Despite appeals for calm by French Muslim leaders, demonstrations are expected to take place in several cities next Saturday, although Ayrault only mentioned banning the Paris one.
There is “no reason why we should let conflicts which do not concern France come to our country”, Ayrault told RTL radio on Wednesday. “We are in a republic which has no intention of allowing itself to be intimidated by anyone at all over its values.”
He also said that people offended by Wednesday's publication of cartoons of Mohammed by Charlie Hebdo were free to sue the satirical paper but that the state would not intervene.
Interior Minister Manuel Valls on Monday claimed that “small groups that we know are active in our neigbourhoods, advocating radical Islamism” were present at last Saturday’s protest along with women with their faces covered, in breach of French law.

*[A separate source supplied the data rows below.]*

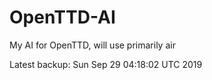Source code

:# OpenTTD-AI
My AI for OpenTTD, will use primarily air

Latest backup: Sun Sep 29 04:18:02 UTC 2019
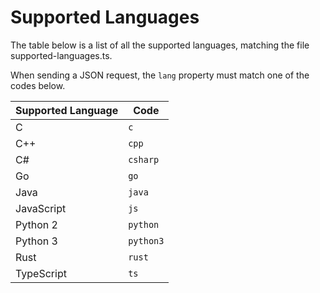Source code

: # Supported Languages

The table below is a list of all the supported languages, matching the file supported-languages.ts.

When sending a JSON request, the `lang` property must match one of the codes below.

| Supported Language | Code      |
|--------------------|-----------|
| C                  | `c`       |
| C++                | `cpp`     |
| C#                 | `csharp`  |
| Go                 | `go`      |
| Java               | `java`    |
| JavaScript         | `js`      |
| Python 2           | `python`  |
| Python 3           | `python3` |
| Rust               | `rust`    |
| TypeScript         | `ts`      |
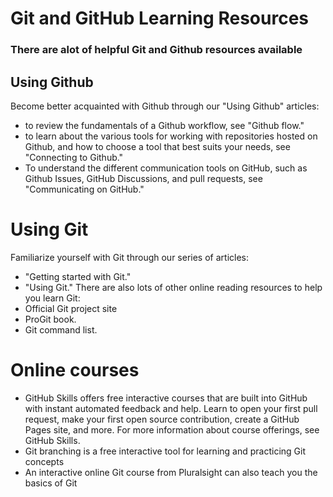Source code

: # Git and GitHub Learning Resources 
### There are alot of helpful Git and Github resources available 

## Using Github
Become better acquainted with Github through our "Using Github" articles: 
- to review the fundamentals of a Github workflow, see "Github flow."
- to learn about the various tools for working with repositories hosted on Github, and how to choose a tool that best suits your needs, see "Connecting to Github."
- To understand the different communication tools on GitHub, such as Github Issues, GitHub Discussions, and pull requests, see "Communicating on GitHub."

# Using Git 
Familiarize yourself with Git through our series of articles: 
- "Getting started with Git."
- "Using Git."
 There are also lots of other online reading resources to help you learn Git:
- Official Git project site
- ProGit book.
- Git command list.

 # Online courses 
 - GitHub Skills offers free interactive courses that are built into GitHub with instant automated feedback and help. Learn to open your first pull request, make your first open source contribution, create a GitHub Pages site, and more. For more information about course offerings, see GitHub Skills.
 - Git branching is a free interactive tool for learning and practicing Git concepts
 - An interactive online Git course from Pluralsight can also teach you the basics of Git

“I will not tolerate that completely veiled women, prayers in the street, that slogans against allied countries and our values can be heard on our streets,” he told France 2 television.
Police arrested 150 of the roughly 250 people present at last weekend’s protest.
France’s opposition UMP has slammed Paris police for failing to prevent it and the right-wing Le Figaro on Wednesday predicted that “if we don’t watch out they will be 1,000 tomorrow and many more the day after”.
More than 30 people have died during the worldwide demonstrations and bombings that have followed to the posting of a trailer for Innocence of Muslims posted on the internet.
About 1,000 protesters, mostly students, blocked the Jalalabad-Kabul road in Afghanistan on Wednesday, the day after a female suicide bomber killed 12 people in Kabul.